= Simcha Krauss =

American Zionist and rabbi (1937–2022)

Rabbi Simcha Krauss (June 29, 1937 – January 20, 2022) was a rabbi associated with the liberal faction of Centrist Orthodoxy. He was known for his role in the Religious Zionists of America. After making aliyah in 2005, he was involved with Yeshivat Eretz HaTzvi in the Katamon neighbourhood of Jerusalem, returning to the US in 2014 to found the International Beit Din. He was part of a family of which he was the 13th of 14 generations of Rabbis.

==Life and career==
Simcha Krauss was born in Chernivtsi on June 29, 1937 to Abraham Krauss who was then city's chief rabbi and Pearl Ginzberg, a homemaker. He spent his early childhood in Sibiu. After moving with family to United States in 1948, he studied at Yeshivat Chaim Berlin in New York under Rabbi Yitzchak Hutner (where he received Semikhah Yoreh Yoreh and Yadin Yadin), after which he studied at Rabbi Isaac Elchonon Theological Seminary under Rav Soloveitchik. He was a close student of the Rav, and wrote an essay in the Tradition magazine, entitled 'The Rav on Zionism, Universalism and Feminism'. He was a Maggid Shiur in Yeshiva University's IBC program for over two decades. He obtained a master's degree from the New School of Social Research at City College, and lectured in political science at a number of colleges. He spent many years as Rabbi of the Young Israel of Hillcrest, the Young Israel of St.

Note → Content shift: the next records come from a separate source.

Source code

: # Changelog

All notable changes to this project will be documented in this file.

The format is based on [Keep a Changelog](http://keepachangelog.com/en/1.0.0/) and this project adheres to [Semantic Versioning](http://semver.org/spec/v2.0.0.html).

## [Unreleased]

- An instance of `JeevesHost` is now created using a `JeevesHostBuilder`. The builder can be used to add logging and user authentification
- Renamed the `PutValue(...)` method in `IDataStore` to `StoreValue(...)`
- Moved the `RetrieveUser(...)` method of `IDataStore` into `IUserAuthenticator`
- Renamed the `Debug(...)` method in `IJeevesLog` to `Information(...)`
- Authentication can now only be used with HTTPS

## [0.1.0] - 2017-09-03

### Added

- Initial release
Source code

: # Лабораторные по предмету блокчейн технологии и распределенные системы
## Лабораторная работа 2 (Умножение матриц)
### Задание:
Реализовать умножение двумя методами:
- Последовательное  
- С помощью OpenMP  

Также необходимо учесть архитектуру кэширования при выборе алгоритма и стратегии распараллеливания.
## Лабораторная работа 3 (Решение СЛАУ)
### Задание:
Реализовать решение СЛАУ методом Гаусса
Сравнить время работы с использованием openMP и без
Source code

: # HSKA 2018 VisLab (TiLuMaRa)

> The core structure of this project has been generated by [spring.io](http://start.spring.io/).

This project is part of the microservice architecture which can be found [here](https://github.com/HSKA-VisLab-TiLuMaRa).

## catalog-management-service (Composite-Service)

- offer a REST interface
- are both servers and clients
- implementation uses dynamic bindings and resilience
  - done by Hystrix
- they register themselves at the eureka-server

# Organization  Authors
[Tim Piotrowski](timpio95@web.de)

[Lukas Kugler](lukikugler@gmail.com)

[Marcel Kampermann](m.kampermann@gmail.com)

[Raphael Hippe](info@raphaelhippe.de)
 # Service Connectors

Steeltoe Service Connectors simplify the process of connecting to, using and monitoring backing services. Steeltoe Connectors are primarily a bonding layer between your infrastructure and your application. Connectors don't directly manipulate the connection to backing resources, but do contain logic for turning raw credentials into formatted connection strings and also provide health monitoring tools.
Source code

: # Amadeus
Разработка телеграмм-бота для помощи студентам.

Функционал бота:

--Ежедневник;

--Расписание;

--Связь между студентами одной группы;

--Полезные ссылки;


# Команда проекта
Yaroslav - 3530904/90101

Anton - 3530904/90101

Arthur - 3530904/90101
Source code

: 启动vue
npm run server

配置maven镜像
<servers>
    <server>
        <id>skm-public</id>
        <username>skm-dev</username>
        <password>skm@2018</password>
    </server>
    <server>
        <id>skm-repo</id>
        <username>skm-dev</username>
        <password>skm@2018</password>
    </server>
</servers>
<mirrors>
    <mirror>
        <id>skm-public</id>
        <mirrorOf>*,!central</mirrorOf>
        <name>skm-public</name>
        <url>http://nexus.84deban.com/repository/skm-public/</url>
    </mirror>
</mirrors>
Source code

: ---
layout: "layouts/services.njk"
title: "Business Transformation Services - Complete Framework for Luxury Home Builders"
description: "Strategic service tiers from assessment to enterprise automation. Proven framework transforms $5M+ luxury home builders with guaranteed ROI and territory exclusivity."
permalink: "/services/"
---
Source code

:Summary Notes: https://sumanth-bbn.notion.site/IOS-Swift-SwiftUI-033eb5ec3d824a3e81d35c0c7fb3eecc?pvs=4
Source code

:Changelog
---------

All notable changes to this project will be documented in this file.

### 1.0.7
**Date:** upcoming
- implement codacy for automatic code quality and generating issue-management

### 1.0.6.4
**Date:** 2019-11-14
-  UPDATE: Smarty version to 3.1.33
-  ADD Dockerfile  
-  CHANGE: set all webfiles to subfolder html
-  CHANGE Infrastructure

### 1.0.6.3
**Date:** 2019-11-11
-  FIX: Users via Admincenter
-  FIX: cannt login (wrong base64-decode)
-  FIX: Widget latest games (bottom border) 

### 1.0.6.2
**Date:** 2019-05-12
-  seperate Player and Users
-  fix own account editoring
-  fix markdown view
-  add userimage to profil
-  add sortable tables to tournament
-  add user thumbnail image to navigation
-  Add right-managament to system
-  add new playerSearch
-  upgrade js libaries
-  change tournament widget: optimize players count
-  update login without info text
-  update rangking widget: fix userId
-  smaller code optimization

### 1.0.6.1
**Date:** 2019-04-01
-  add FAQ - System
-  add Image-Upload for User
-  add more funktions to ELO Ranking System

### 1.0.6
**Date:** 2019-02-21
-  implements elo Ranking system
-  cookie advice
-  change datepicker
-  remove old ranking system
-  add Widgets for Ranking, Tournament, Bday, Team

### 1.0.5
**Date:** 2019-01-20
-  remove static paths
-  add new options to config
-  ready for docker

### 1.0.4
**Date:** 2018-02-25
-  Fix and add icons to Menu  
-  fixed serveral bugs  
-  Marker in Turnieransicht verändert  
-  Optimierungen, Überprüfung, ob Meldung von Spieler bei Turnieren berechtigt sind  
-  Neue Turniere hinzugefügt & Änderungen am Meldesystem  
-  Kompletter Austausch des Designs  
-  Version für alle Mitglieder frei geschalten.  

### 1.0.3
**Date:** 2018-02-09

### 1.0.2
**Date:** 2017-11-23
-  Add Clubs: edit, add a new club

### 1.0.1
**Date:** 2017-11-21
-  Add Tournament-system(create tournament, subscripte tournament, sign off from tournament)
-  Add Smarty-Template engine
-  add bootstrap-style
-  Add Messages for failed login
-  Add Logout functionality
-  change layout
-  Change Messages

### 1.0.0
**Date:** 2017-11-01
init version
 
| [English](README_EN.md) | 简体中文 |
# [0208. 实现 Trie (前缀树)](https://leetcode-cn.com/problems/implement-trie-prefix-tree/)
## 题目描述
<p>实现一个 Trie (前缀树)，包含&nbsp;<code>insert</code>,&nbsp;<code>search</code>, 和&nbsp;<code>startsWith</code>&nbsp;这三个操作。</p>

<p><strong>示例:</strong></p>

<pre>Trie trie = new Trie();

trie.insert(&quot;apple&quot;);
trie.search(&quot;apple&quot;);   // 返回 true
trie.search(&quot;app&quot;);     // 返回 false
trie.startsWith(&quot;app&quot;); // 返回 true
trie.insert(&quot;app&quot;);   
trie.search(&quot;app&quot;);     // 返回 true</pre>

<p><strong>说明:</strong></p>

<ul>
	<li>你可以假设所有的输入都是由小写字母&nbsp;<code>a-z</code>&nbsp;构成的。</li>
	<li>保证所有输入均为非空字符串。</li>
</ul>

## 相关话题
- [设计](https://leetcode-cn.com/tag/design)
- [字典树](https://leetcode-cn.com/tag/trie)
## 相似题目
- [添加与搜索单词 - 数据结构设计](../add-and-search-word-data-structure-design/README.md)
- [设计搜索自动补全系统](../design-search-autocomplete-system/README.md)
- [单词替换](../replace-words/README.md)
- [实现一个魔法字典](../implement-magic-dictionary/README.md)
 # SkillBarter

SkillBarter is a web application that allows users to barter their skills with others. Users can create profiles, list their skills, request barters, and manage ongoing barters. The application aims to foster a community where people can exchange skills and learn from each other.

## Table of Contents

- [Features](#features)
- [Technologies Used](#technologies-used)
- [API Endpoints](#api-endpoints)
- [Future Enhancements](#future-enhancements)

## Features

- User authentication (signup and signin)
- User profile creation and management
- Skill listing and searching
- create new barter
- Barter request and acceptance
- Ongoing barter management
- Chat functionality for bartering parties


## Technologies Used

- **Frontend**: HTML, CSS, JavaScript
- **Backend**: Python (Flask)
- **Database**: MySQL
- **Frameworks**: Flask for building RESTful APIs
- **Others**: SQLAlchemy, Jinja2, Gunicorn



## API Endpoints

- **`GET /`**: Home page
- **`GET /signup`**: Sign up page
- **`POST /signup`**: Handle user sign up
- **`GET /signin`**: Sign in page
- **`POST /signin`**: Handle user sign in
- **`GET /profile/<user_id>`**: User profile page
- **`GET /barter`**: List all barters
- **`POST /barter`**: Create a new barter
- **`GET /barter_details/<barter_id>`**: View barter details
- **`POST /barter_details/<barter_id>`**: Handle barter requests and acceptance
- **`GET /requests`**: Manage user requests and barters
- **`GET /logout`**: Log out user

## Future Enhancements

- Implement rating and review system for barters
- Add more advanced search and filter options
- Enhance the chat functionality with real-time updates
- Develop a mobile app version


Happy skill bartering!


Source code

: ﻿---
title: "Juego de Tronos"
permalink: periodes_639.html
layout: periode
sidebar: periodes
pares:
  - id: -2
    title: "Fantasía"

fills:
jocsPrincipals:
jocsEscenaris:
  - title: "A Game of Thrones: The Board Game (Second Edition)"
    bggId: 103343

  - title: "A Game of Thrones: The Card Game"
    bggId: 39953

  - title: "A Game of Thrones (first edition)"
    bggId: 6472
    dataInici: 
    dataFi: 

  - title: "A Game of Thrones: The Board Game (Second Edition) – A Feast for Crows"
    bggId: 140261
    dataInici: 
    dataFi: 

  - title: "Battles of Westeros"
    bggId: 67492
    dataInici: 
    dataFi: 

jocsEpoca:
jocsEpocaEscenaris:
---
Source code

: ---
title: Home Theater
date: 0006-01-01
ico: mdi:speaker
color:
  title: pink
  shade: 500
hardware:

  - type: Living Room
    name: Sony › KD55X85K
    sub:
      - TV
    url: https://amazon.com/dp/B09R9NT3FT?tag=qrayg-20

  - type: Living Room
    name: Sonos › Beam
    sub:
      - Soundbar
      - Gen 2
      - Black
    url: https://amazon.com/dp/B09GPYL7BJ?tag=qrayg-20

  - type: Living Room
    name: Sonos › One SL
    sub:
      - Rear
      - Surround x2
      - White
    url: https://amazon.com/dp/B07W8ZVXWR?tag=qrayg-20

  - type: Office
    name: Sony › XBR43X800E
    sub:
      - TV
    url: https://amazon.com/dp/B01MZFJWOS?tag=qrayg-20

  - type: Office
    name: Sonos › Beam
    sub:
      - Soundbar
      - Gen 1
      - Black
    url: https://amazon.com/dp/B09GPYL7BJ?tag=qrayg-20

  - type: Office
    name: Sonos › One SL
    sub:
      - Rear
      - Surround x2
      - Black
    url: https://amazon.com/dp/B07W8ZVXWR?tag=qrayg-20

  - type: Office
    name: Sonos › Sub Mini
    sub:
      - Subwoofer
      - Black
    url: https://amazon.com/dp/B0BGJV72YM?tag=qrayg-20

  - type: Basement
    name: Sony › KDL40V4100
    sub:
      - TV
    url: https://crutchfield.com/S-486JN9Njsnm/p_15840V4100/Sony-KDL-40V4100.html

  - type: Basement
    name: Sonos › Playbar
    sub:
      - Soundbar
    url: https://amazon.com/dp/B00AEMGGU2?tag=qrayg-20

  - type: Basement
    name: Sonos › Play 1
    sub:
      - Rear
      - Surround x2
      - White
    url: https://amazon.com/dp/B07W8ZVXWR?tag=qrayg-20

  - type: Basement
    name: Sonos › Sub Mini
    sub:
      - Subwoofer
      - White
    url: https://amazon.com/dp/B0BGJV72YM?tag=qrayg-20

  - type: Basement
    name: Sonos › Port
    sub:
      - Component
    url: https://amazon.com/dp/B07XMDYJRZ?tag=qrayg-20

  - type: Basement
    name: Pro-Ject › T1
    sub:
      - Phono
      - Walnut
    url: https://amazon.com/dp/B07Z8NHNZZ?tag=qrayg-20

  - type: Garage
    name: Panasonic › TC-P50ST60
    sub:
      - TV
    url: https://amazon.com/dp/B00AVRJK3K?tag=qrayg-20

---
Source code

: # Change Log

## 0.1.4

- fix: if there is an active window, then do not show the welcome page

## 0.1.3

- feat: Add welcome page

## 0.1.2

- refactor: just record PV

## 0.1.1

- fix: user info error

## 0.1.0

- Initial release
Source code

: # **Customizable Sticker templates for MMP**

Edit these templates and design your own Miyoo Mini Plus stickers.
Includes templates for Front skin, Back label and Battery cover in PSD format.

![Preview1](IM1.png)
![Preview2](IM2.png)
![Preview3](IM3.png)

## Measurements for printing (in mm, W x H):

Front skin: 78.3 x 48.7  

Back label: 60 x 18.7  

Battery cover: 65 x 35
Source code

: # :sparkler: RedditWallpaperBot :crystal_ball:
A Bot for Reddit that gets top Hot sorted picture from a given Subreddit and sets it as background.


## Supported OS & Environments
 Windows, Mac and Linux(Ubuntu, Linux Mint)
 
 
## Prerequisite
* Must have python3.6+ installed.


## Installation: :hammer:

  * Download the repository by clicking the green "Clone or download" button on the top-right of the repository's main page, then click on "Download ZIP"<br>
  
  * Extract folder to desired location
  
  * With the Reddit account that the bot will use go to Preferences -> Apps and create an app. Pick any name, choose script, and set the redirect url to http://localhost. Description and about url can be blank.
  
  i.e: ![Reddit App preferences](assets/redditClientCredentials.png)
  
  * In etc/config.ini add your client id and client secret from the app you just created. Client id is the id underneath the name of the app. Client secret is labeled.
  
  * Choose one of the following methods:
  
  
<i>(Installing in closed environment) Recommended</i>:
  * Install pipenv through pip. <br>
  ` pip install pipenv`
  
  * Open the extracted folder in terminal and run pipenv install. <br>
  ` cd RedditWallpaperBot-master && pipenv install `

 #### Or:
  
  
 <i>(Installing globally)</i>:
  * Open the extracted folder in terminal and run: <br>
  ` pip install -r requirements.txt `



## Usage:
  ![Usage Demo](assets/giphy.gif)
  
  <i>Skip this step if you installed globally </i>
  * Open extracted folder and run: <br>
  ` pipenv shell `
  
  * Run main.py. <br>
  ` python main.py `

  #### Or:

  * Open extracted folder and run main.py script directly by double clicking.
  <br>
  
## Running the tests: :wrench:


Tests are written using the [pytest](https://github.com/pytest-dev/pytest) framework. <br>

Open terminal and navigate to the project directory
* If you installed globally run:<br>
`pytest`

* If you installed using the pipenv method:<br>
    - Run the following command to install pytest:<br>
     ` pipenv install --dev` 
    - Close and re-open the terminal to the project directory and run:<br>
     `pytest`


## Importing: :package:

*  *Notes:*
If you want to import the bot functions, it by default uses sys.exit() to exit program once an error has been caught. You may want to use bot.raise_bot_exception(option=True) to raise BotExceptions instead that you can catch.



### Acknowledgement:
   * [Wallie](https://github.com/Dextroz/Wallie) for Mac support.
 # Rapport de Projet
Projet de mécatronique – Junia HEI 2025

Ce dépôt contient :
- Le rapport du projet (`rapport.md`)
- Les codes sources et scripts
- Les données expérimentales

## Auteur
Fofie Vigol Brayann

Louis, and Congregation House of Jacob of Utica, N.Y. He advocated for the right of young women to read from the Torah at an Orthodox Jewish Bat-Mitzvah ceremony. He became president of the Religious Zionists of America before making aliya in 2005.

In his later years, he taught at Yeshivat Eretz HaTzvi in Jerusalem. In 2014, he returned to the United States to found the International Beit Din for Agunot, and served as its Founding Av Beit Din.

He died from complications during hip replacement surgery at a hospital in Jerusalem on January 20, 2022 at the age of 84.